Sam believes the most important medical research of the decade requires animal testing. “UCSC has already contributed greatly to medical research, and will continue to do so,” Sam said. “A vivarium allows the kinds of contributions we can make to be multiplied. In terms of size, costs, and knowledge already gained, the mouse is the best overall model for human biology.”

While Sam recognizes alternatives to animal testing like computer simulation, he contests the effectiveness of these methods. “Computer models are only as good as their built-in assumptions, and we aren’t close to having the assumptions right,” he said.

Ray Greek, a board-certified anesthesiologist and president of Americans for Medical Advancement, is opposed to animal research on the grounds that it is ineffective. He has written several books on his studies that focus on the scientific relevancy of the studies.
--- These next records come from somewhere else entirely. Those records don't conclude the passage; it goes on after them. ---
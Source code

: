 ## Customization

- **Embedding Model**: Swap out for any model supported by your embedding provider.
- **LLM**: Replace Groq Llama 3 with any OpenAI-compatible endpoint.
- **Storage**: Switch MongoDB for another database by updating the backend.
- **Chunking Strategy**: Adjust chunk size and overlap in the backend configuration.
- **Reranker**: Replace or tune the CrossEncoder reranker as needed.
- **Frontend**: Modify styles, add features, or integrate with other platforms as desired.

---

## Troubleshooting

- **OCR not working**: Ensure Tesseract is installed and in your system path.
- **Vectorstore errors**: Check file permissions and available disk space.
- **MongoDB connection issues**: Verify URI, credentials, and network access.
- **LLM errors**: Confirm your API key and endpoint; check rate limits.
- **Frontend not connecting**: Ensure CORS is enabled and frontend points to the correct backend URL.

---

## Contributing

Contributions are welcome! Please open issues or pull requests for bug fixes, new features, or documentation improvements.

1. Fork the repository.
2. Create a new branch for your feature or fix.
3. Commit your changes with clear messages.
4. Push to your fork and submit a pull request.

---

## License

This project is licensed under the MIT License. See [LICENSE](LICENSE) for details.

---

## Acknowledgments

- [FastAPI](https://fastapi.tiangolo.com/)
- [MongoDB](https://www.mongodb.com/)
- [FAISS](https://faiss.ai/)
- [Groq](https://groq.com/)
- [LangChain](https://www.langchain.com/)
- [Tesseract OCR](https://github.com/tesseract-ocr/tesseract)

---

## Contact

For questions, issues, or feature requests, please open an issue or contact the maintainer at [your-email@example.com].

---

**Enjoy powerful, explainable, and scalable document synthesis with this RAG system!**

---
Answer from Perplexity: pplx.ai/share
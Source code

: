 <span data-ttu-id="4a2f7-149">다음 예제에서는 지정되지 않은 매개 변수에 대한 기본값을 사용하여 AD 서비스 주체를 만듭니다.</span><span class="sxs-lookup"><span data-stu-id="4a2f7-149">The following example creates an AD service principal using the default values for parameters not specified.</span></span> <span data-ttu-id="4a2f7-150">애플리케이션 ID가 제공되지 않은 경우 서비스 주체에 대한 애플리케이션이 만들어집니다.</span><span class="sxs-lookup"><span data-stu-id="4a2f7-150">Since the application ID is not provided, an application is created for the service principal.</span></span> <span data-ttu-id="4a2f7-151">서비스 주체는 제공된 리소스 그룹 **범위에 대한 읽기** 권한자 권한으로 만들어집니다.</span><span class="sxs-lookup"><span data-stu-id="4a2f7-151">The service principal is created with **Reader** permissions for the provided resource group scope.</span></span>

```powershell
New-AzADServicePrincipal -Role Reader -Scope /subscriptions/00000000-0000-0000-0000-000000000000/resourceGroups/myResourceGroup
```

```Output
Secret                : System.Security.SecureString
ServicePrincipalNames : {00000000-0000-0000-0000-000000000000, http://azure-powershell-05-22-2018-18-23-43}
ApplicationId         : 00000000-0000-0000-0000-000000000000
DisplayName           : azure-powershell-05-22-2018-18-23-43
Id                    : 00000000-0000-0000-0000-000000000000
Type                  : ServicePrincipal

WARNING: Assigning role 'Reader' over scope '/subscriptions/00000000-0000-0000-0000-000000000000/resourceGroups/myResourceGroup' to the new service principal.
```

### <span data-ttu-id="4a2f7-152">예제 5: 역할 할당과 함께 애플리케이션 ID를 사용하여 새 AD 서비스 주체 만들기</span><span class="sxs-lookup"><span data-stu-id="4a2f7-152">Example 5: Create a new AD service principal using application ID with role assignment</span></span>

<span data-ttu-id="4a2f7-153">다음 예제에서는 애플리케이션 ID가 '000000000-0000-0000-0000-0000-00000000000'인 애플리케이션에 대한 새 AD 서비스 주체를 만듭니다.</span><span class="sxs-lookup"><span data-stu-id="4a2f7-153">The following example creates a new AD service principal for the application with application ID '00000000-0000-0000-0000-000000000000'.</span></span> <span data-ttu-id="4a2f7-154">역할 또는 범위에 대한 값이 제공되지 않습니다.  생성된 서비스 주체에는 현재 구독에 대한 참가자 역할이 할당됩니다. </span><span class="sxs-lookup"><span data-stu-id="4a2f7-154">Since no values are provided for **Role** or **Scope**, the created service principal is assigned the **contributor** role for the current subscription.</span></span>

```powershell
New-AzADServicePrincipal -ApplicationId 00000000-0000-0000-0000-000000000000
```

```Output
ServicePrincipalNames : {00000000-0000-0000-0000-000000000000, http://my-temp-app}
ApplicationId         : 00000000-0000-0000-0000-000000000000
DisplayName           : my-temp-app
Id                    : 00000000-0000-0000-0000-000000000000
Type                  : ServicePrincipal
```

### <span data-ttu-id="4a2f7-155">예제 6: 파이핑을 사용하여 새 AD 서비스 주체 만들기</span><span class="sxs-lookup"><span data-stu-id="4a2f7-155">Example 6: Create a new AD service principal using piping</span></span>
“Animal testing does not help us determine how a disease affects humans or how a drug affects humans, because of very small genetic differences between species,” Greek said.

On the other hand, Jeremy Beckham, director of the Utah Primate Freedom Project, who is opposed to animal testing, expressed disappointment upon hearing that UCSC was introducing a new biomedical facility that would provide lab space to test on animals.

“The most important thing to me is the ethical issue,” he said. “It should be viewed as a violation of the most basic fundamental medical ethics.”

Yet UCSC scientists such as Sam feel that it is imperative to produce research to address human health issues whether or not that involves animal testing.

“We are a special and privileged place, and with these privileges comes the responsibility to use our gifts to help others,” Sam said. “We are dedicated to learning things that may help provide cures, and we are very good at what we do. It is dispiriting to have to struggle against insults, vandalism, and threats simply in order to try to help others.”